*** Opening Supplied material ***
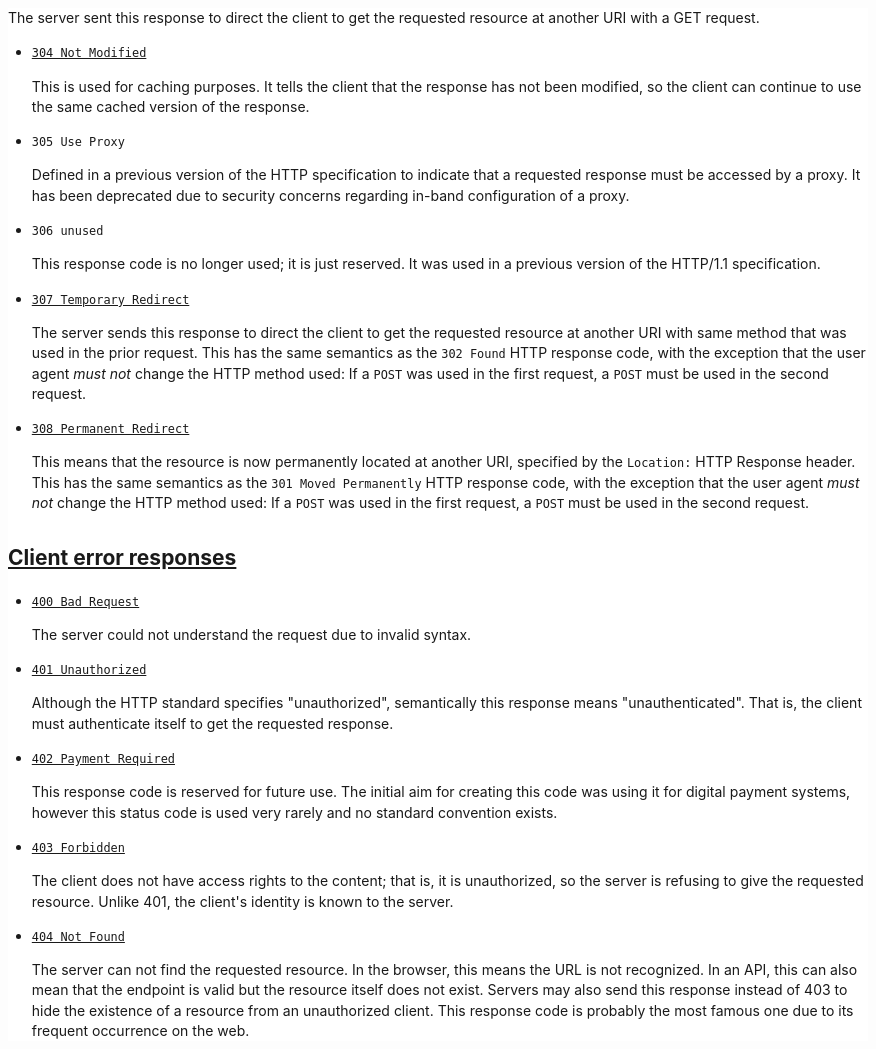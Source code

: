   The server sent this response to direct the client to get the requested resource at another URI with a GET request.

- [`304 Not Modified`](https://developer.mozilla.org/en-US/docs/Web/HTTP/Status/304)

  This is used for caching purposes. It tells the client that the response has not been modified, so the client can continue to use the same cached version of the response.

- `305 Use Proxy` 

  Defined in a previous version of the HTTP specification to indicate that a requested response must be accessed by a proxy. It has been deprecated due to security concerns regarding in-band configuration of a proxy.

- `306 unused`

  This response code is no longer used; it is just reserved. It was used in a previous version of the HTTP/1.1 specification.

- [`307 Temporary Redirect`](https://developer.mozilla.org/en-US/docs/Web/HTTP/Status/307)

  The server sends this response to direct the client to get the requested resource at another URI with same method that was used in the prior request. This has the same semantics as the `302 Found` HTTP response code, with the exception that the user agent *must not* change the HTTP method used: If a `POST` was used in the first request, a `POST` must be used in the second request.

- [`308 Permanent Redirect`](https://developer.mozilla.org/en-US/docs/Web/HTTP/Status/308)

  This means that the resource is now permanently located at another URI, specified by the `Location:` HTTP Response header. This has the same semantics as the `301 Moved Permanently` HTTP response code, with the exception that the user agent *must not* change the HTTP method used: If a `POST` was used in the first request, a `POST` must be used in the second request.

## [Client error responses](https://developer.mozilla.org/en-US/docs/Web/HTTP/Status#client_error_responses)

- [`400 Bad Request`](https://developer.mozilla.org/en-US/docs/Web/HTTP/Status/400)

  The server could not understand the request due to invalid syntax.

- [`401 Unauthorized`](https://developer.mozilla.org/en-US/docs/Web/HTTP/Status/401)

  Although the HTTP standard specifies "unauthorized", semantically this response means "unauthenticated". That is, the client must authenticate itself to get the requested response.

- [`402 Payment Required`](https://developer.mozilla.org/en-US/docs/Web/HTTP/Status/402) 

  This response code is reserved for future use. The initial aim for creating this code was using it for digital payment systems, however this status code is used very rarely and no standard convention exists.

- [`403 Forbidden`](https://developer.mozilla.org/en-US/docs/Web/HTTP/Status/403)

  The client does not have access rights to the content; that is, it is unauthorized, so the server is refusing to give the requested resource. Unlike 401, the client's identity is known to the server.

- [`404 Not Found`](https://developer.mozilla.org/en-US/docs/Web/HTTP/Status/404)

  The server can not find the requested resource. In the browser, this means the URL is not recognized. In an API, this can also mean that the endpoint is valid but the resource itself does not exist. Servers may also send this response instead of 403 to hide the existence of a resource from an unauthorized client. This response code is probably the most famous one due to its frequent occurrence on the web.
*** Closing Supplied material ***
## [Work required]
Could you copy out every line in the material above that contains the string "Redirect"?

## [Answer box]
- [`307 Temporary Redirect`](https://developer.mozilla.org/en-US/docs/Web/HTTP/Status/307)
- [`308 Permanent Redirect`](https://developer.mozilla.org/en-US/docs/Web/HTTP/Status/308)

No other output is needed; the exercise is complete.